• **Exercise directions**: Both the line with "간단히 말해, REST" and the line with "very interesting, because" in the records below must appear in the output, along with every line between them, exactly and with nothing added.

----------------

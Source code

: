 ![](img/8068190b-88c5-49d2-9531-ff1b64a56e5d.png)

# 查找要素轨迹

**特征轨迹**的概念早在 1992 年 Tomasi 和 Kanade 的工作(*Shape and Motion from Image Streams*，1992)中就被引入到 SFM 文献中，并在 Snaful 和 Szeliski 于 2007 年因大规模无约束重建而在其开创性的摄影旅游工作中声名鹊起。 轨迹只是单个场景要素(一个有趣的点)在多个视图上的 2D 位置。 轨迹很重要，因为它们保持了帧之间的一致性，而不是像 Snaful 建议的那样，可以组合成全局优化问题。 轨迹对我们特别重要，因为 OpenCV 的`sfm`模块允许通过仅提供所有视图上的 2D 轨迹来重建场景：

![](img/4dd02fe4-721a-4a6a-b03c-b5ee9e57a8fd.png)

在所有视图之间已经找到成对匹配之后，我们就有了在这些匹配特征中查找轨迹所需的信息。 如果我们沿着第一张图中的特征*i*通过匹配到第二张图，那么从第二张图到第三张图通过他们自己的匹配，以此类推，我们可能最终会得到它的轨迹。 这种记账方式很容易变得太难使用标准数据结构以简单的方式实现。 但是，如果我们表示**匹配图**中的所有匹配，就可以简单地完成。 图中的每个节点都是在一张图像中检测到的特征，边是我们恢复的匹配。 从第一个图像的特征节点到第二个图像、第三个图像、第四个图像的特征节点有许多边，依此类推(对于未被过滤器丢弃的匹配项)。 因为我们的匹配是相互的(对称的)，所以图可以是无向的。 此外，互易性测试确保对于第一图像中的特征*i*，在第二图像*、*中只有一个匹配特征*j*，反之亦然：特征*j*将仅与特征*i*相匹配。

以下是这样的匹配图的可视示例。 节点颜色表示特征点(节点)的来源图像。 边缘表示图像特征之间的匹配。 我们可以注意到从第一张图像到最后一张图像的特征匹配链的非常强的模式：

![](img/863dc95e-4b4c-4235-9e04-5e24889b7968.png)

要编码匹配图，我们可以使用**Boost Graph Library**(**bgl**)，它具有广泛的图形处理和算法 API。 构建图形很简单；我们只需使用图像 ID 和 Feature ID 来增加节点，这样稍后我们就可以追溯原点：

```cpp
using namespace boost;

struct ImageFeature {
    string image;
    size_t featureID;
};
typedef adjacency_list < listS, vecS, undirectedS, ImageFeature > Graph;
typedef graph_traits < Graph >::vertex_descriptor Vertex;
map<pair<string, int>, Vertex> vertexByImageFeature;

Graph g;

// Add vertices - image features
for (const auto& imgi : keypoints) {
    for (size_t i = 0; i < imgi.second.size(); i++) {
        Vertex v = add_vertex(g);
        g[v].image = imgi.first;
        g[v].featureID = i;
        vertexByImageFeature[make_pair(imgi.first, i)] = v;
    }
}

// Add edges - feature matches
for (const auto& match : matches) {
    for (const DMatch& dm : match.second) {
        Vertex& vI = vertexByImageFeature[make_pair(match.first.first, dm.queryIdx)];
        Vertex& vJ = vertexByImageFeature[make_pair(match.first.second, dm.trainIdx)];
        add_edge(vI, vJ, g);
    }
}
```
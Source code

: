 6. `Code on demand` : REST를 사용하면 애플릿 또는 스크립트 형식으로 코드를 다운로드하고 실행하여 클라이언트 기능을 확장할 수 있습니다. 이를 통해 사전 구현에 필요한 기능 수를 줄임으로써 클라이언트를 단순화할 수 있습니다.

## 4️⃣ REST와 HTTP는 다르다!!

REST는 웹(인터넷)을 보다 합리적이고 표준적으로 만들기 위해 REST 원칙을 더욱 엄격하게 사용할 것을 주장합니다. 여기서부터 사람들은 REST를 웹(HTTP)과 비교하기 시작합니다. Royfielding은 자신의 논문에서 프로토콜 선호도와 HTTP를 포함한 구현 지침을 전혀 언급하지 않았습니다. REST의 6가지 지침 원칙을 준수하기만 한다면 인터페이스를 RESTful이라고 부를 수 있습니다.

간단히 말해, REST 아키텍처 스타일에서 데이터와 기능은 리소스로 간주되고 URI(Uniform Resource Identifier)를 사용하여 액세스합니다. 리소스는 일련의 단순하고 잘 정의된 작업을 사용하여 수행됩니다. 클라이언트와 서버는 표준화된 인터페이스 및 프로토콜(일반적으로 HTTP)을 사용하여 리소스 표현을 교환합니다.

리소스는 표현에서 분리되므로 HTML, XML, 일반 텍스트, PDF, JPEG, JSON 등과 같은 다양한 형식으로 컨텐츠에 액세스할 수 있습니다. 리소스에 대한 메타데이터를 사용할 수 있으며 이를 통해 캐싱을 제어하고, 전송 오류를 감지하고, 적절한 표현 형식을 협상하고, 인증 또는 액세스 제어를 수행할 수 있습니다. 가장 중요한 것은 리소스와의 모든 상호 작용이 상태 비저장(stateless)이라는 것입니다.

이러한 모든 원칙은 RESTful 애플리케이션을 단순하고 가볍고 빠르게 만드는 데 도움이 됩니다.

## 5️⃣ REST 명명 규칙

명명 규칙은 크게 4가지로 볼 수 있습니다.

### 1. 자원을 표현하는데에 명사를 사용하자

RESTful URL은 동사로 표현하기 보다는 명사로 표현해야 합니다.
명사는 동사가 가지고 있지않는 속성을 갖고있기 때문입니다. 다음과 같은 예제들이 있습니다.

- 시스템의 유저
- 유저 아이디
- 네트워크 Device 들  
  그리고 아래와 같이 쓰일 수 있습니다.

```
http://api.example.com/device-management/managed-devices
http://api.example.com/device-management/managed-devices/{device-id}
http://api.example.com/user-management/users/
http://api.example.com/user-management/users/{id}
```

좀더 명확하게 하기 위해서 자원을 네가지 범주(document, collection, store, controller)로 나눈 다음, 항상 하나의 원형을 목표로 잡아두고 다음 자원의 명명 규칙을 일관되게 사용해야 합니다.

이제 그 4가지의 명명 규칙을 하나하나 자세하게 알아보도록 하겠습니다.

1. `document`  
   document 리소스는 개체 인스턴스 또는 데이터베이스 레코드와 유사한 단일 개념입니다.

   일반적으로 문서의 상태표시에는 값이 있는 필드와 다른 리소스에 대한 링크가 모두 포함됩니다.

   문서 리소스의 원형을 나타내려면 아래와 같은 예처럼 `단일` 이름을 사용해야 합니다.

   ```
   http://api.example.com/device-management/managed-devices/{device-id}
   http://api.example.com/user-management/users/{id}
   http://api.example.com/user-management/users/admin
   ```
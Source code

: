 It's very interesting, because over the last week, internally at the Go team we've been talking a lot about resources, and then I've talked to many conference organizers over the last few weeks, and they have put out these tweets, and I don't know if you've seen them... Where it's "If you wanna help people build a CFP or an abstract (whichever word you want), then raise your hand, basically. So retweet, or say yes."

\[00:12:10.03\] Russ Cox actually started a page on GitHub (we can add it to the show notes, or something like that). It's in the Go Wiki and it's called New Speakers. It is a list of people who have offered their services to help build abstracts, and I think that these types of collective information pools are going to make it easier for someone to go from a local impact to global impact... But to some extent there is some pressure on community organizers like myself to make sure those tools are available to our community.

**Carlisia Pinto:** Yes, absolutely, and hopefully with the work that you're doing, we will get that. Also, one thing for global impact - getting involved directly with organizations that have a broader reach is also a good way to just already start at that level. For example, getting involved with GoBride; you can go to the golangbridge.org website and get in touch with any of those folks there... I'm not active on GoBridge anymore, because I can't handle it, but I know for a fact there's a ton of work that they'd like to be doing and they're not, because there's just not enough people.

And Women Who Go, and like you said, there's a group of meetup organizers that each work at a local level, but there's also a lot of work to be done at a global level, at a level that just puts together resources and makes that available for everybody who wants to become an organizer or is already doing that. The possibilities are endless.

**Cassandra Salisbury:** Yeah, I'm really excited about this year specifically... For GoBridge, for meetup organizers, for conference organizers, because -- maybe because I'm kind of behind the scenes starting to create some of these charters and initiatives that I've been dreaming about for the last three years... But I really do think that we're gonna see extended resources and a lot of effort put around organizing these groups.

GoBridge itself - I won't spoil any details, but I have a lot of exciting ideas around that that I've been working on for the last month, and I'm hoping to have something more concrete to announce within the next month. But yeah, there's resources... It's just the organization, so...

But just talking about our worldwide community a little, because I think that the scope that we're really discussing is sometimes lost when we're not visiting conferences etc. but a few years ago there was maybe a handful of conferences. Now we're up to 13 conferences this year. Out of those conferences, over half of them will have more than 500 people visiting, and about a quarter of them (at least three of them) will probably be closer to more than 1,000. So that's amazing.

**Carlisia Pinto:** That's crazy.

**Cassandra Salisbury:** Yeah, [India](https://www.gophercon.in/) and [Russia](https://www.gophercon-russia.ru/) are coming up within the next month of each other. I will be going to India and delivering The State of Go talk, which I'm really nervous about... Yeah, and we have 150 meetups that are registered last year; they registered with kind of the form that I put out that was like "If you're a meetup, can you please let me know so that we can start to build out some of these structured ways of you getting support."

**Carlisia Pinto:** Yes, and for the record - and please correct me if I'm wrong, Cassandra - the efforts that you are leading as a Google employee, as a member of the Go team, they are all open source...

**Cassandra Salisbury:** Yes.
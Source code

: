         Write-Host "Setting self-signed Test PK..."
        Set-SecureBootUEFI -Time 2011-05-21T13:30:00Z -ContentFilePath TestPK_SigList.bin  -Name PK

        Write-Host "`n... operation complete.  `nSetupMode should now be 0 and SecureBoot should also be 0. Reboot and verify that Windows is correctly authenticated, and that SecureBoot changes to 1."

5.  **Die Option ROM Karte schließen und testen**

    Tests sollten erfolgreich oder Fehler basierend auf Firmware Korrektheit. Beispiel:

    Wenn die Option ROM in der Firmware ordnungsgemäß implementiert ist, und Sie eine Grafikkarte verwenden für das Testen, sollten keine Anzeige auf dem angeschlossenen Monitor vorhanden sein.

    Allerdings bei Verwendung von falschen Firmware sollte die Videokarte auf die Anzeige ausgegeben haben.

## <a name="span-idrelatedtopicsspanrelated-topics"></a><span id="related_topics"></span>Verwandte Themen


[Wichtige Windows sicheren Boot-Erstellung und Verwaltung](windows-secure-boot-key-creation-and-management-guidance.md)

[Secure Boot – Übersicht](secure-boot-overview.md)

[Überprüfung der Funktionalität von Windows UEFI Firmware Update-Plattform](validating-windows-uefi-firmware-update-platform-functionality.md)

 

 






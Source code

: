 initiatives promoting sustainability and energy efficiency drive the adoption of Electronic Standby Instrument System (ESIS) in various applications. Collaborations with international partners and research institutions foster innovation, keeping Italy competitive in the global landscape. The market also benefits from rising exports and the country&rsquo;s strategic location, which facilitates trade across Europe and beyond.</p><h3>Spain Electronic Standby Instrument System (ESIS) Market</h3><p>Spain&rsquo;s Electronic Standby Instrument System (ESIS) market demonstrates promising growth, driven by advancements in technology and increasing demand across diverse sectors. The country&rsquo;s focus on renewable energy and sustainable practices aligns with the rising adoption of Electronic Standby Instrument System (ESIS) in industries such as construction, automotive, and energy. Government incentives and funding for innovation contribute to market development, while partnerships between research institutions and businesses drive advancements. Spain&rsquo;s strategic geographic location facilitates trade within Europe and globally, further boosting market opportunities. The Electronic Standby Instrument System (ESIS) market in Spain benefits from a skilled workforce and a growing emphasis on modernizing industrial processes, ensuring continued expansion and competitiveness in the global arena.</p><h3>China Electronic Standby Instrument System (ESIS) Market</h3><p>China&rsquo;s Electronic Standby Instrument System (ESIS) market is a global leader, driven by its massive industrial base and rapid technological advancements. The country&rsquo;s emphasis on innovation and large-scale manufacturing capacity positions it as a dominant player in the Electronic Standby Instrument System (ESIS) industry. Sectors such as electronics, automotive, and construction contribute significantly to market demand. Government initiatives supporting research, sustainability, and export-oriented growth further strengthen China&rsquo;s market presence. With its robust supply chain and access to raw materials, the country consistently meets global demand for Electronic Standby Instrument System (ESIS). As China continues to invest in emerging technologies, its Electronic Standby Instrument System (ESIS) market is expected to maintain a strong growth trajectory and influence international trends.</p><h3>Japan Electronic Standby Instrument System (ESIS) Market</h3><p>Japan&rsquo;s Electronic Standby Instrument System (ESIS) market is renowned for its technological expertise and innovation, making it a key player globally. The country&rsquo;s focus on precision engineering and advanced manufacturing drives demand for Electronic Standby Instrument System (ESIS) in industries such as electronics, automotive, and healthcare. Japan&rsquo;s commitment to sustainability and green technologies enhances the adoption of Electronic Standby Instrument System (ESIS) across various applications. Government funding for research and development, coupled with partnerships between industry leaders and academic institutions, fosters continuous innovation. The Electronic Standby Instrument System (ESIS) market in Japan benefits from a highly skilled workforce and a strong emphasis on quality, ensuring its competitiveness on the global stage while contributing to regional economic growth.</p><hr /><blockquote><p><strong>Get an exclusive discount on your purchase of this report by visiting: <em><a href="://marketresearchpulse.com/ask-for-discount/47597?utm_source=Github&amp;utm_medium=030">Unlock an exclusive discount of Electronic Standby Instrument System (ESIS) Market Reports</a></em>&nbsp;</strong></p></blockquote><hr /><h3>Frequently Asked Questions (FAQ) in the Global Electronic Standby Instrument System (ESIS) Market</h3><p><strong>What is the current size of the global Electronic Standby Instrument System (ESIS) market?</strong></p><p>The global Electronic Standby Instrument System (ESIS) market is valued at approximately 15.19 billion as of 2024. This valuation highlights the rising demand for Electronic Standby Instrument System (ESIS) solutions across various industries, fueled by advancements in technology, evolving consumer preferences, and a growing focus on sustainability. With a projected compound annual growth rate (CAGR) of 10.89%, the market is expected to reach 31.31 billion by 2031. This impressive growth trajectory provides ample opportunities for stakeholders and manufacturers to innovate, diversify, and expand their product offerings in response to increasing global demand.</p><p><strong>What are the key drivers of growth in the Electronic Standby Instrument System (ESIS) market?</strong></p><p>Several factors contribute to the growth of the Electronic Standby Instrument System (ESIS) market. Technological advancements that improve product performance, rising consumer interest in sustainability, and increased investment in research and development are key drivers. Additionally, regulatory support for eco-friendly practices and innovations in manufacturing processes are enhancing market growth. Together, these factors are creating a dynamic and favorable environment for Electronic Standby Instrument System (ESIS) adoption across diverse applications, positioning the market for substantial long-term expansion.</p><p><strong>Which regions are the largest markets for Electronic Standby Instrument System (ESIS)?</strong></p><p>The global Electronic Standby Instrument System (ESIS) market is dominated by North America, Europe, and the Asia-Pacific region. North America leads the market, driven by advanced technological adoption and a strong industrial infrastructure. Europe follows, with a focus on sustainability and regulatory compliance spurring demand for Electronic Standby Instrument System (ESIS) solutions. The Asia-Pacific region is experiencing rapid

----------------

• **Finished task**:
간단히 말해, REST 아키텍처 스타일에서 데이터와 기능은 리소스로 간주되고 URI(Uniform Resource Identifier)를 사용하여 액세스합니다. 리소스는 일련의 단순하고 잘 정의된 작업을 사용하여 수행됩니다. 클라이언트와 서버는 표준화된 인터페이스 및 프로토콜(일반적으로 HTTP)을 사용하여 리소스 표현을 교환합니다.

리소스는 표현에서 분리되므로 HTML, XML, 일반 텍스트, PDF, JPEG, JSON 등과 같은 다양한 형식으로 컨텐츠에 액세스할 수 있습니다. 리소스에 대한 메타데이터를 사용할 수 있으며 이를 통해 캐싱을 제어하고, 전송 오류를 감지하고, 적절한 표현 형식을 협상하고, 인증 또는 액세스 제어를 수행할 수 있습니다. 가장 중요한 것은 리소스와의 모든 상호 작용이 상태 비저장(stateless)이라는 것입니다.

이러한 모든 원칙은 RESTful 애플리케이션을 단순하고 가볍고 빠르게 만드는 데 도움이 됩니다.

## 5️⃣ REST 명명 규칙

명명 규칙은 크게 4가지로 볼 수 있습니다.

### 1. 자원을 표현하는데에 명사를 사용하자

RESTful URL은 동사로 표현하기 보다는 명사로 표현해야 합니다.
명사는 동사가 가지고 있지않는 속성을 갖고있기 때문입니다. 다음과 같은 예제들이 있습니다.

- 시스템의 유저
- 유저 아이디
- 네트워크 Device 들  
  그리고 아래와 같이 쓰일 수 있습니다.

```
http://api.example.com/device-management/managed-devices
http://api.example.com/device-management/managed-devices/{device-id}
http://api.example.com/user-management/users/
http://api.example.com/user-management/users/{id}
```

좀더 명확하게 하기 위해서 자원을 네가지 범주(document, collection, store, controller)로 나눈 다음, 항상 하나의 원형을 목표로 잡아두고 다음 자원의 명명 규칙을 일관되게 사용해야 합니다.

이제 그 4가지의 명명 규칙을 하나하나 자세하게 알아보도록 하겠습니다.

1. `document`  
   document 리소스는 개체 인스턴스 또는 데이터베이스 레코드와 유사한 단일 개념입니다.

   일반적으로 문서의 상태표시에는 값이 있는 필드와 다른 리소스에 대한 링크가 모두 포함됩니다.

   문서 리소스의 원형을 나타내려면 아래와 같은 예처럼 `단일` 이름을 사용해야 합니다.

   ```
   http://api.example.com/device-management/managed-devices/{device-id}
   http://api.example.com/user-management/users/{id}
   http://api.example.com/user-management/users/admin
   ```
Source code

: It's very interesting, because over the last week, internally at the Go team we've been talking a lot about resources, and then I've talked to many conference organizers over the last few weeks, and they have put out these tweets, and I don't know if you've seen them... Where it's "If you wanna help people build a CFP or an abstract (whichever word you want), then raise your hand, basically. So retweet, or say yes."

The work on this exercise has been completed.